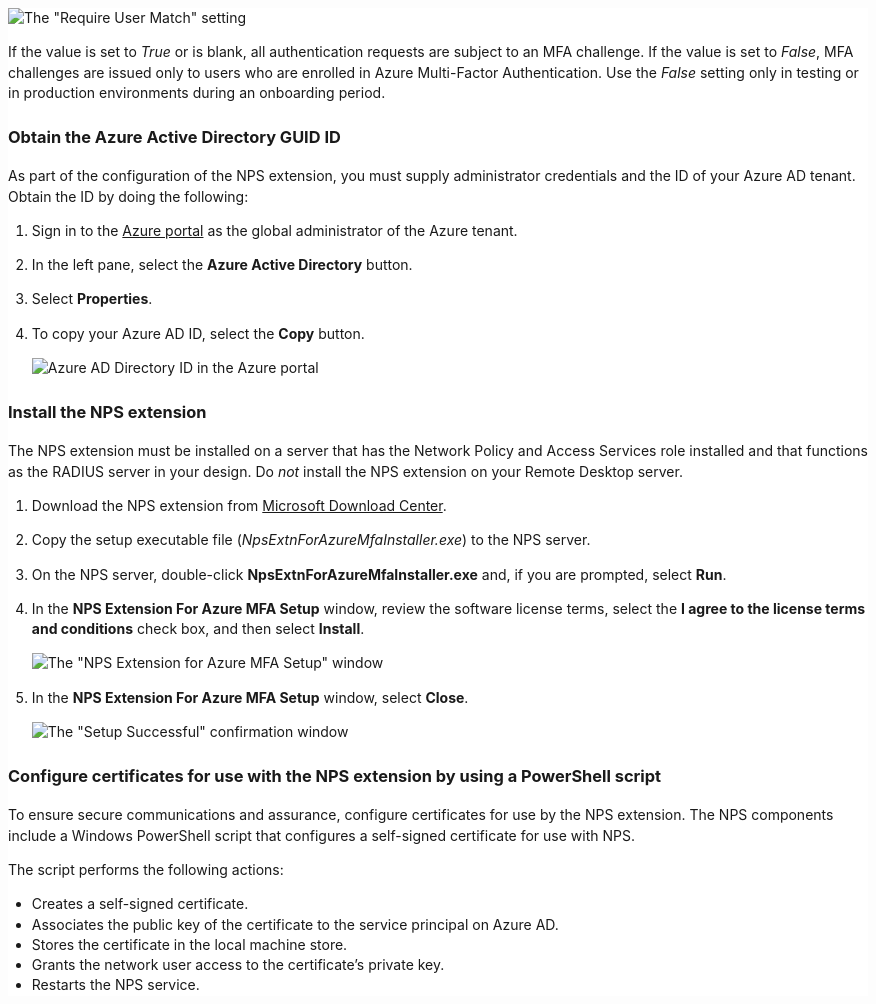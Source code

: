 ![The "Require User Match" setting](./media/howto-mfa-nps-extension-vpn/image34.png)

If the value is set to *True* or is blank, all authentication requests are subject to an MFA challenge. If the value is set to *False*, MFA challenges are issued only to users who are enrolled in Azure Multi-Factor Authentication. Use the *False* setting only in testing or in production environments during an onboarding period.

### Obtain the Azure Active Directory GUID ID

As part of the configuration of the NPS extension, you must supply administrator credentials and the ID of your Azure AD tenant. Obtain the ID by doing the following:

1. Sign in to the [Azure portal](https://portal.azure.com) as the global administrator of the Azure tenant.

2. In the left pane, select the **Azure Active Directory** button.

3. Select **Properties**.

4. To copy your Azure AD ID, select the **Copy** button.

    ![Azure AD Directory ID in the Azure portal](./media/howto-mfa-nps-extension-vpn/image35.png)

### Install the NPS extension

The NPS extension must be installed on a server that has the Network Policy and Access Services role installed and that functions as the RADIUS server in your design. Do *not* install the NPS extension on your Remote Desktop server.

1. Download the NPS extension from [Microsoft Download Center](https://aka.ms/npsmfa).

2. Copy the setup executable file (*NpsExtnForAzureMfaInstaller.exe*) to the NPS server.

3. On the NPS server, double-click **NpsExtnForAzureMfaInstaller.exe** and, if you are prompted, select **Run**.

4. In the **NPS Extension For Azure MFA Setup** window, review the software license terms, select the **I agree to the license terms and conditions** check box, and then select **Install**.

    ![The "NPS Extension for Azure MFA Setup" window](./media/howto-mfa-nps-extension-vpn/image36.png)

5. In the **NPS Extension For Azure MFA Setup** window, select **Close**.  

    ![The "Setup Successful" confirmation window](./media/howto-mfa-nps-extension-vpn/image37.png)

### Configure certificates for use with the NPS extension by using a PowerShell script

To ensure secure communications and assurance, configure certificates for use by the NPS extension. The NPS components include a Windows PowerShell script that configures a self-signed certificate for use with NPS.

The script performs the following actions:

* Creates a self-signed certificate.
* Associates the public key of the certificate to the service principal on Azure AD.
* Stores the certificate in the local machine store.
* Grants the network user access to the certificate’s private key.
* Restarts the NPS service.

⁂

## [What is expected]
What lines above hold the word "Obtain"? List them all.

## [Answer to the problem]
### Obtain the Azure Active Directory GUID ID
As part of the configuration of the NPS extension, you must supply administrator credentials and the ID of your Azure AD tenant. Obtain the ID by doing the following:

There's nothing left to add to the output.